[Stored data entries]

____________

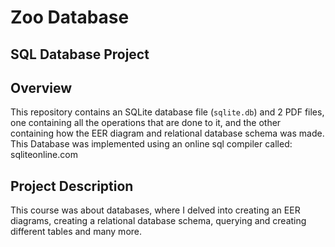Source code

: # Zoo Database

## SQL Database Project

## Overview
This repository contains an SQLite database file (`sqlite.db`) and 2 PDF files, one containing all the operations that are done to it, and the other containing how the EER diagram and relational database schema was made. 
This Database was implemented using an online sql compiler called: sqliteonline.com 

## Project Description
This course was about databases, where I delved into creating an EER diagrams, creating a relational database schema, querying and creating different tables and many more.




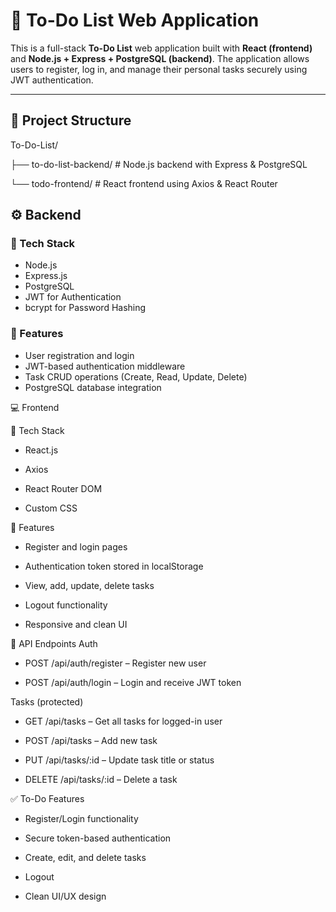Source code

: # 📝 To-Do List Web Application

This is a full-stack **To-Do List** web application built with **React (frontend)** and **Node.js + Express + PostgreSQL (backend)**. The application allows users to register, log in, and manage their personal tasks securely using JWT authentication.

---

## 📂 Project Structure

To-Do-List/

├── to-do-list-backend/ # Node.js backend with Express & PostgreSQL


└── todo-frontend/ # React frontend using Axios & React Router


## ⚙️ Backend

### 🧱 Tech Stack
- Node.js
- Express.js
- PostgreSQL
- JWT for Authentication
- bcrypt for Password Hashing

### 🔐 Features
- User registration and login
- JWT-based authentication middleware
- Task CRUD operations (Create, Read, Update, Delete)
- PostgreSQL database integration

💻 Frontend

🧱 Tech Stack
 - React.js

- Axios

- React Router DOM

- Custom CSS

🌟 Features
- Register and login pages

- Authentication token stored in localStorage

- View, add, update, delete tasks

- Logout functionality

- Responsive and clean UI



📮 API Endpoints
Auth

- POST /api/auth/register – Register new user

- POST /api/auth/login – Login and receive JWT token

Tasks (protected)
- GET /api/tasks – Get all tasks for logged-in user

- POST /api/tasks – Add new task

- PUT /api/tasks/:id – Update task title or status

- DELETE /api/tasks/:id – Delete a task

✅ To-Do Features

 - Register/Login functionality

 - Secure token-based authentication

 - Create, edit, and delete tasks

 - Logout

 - Clean UI/UX design

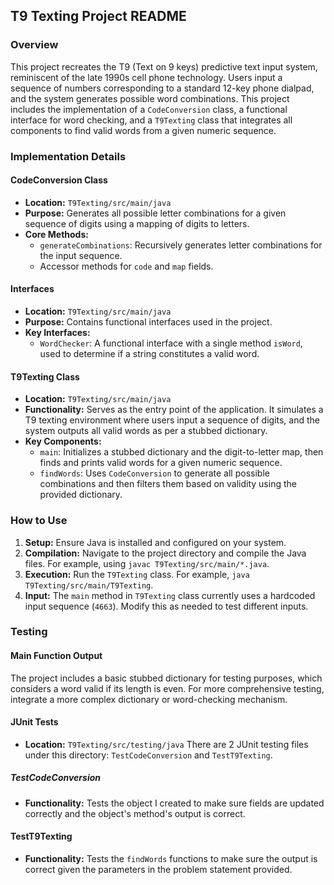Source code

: ## T9 Texting Project README

### Overview

This project recreates the T9 (Text on 9 keys) predictive text input system, reminiscent of the late 1990s cell phone technology. Users input a sequence of numbers corresponding to a standard 12-key phone dialpad, and the system generates possible word combinations. This project includes the implementation of a `CodeConversion` class, a functional interface for word checking, and a `T9Texting` class that integrates all components to find valid words from a given numeric sequence.

### Implementation Details

#### CodeConversion Class

- **Location:** `T9Texting/src/main/java`
- **Purpose:** Generates all possible letter combinations for a given sequence of digits using a mapping of digits to letters.
- **Core Methods:**
  - `generateCombinations`: Recursively generates letter combinations for the input sequence.
  - Accessor methods for `code` and `map` fields.

#### Interfaces

- **Location:** `T9Texting/src/main/java`
- **Purpose:** Contains functional interfaces used in the project.
- **Key Interfaces:**
  - `WordChecker`: A functional interface with a single method `isWord`, used to determine if a string constitutes a valid word.

#### T9Texting Class

- **Location:** `T9Texting/src/main/java`
- **Functionality:** Serves as the entry point of the application. It simulates a T9 texting environment where users input a sequence of digits, and the system outputs all valid words as per a stubbed dictionary.
- **Key Components:**
  - `main`: Initializes a stubbed dictionary and the digit-to-letter map, then finds and prints valid words for a given numeric sequence.
  - `findWords`: Uses `CodeConversion` to generate all possible combinations and then filters them based on validity using the provided dictionary.

### How to Use

1. **Setup:** Ensure Java is installed and configured on your system.
2. **Compilation:** Navigate to the project directory and compile the Java files. For example, using `javac T9Texting/src/main/*.java`.
3. **Execution:** Run the `T9Texting` class. For example, `java T9Texting/src/main/T9Texting`.
4. **Input:** The `main` method in `T9Texting` class currently uses a hardcoded input sequence (`4663`). Modify this as needed to test different inputs.

### Testing

#### Main Function Output
The project includes a basic stubbed dictionary for testing purposes, which considers a word valid if its length is even. For more comprehensive testing, integrate a more complex dictionary or word-checking mechanism.

#### JUnit Tests
- **Location:** `T9Texting/src/testing/java`
There are 2 JUnit testing files under this directory: `TestCodeConversion` and `TestT9Texting`.

##### TestCodeConversion
- **Functionality:** Tests the object I created to make sure fields are updated correctly and the object's method's output is correct.

#### TestT9Texting
- **Functionality:** Tests the `findWords` functions to make sure the output is correct given the parameters in the problem statement provided.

____________

### INSTRUCTIONS FOR THE TASK
Look through the records for the string "with". Copy every line that has it.

### TASK RESPONSE
This is a full-stack **To-Do List** web application built with **React (frontend)** and **Node.js + Express + PostgreSQL (backend)**. The application allows users to register, log in, and manage their personal tasks securely using JWT authentication.
├── to-do-list-backend/ # Node.js backend with Express & PostgreSQL
  - `WordChecker`: A functional interface with a single method `isWord`, used to determine if a string constitutes a valid word.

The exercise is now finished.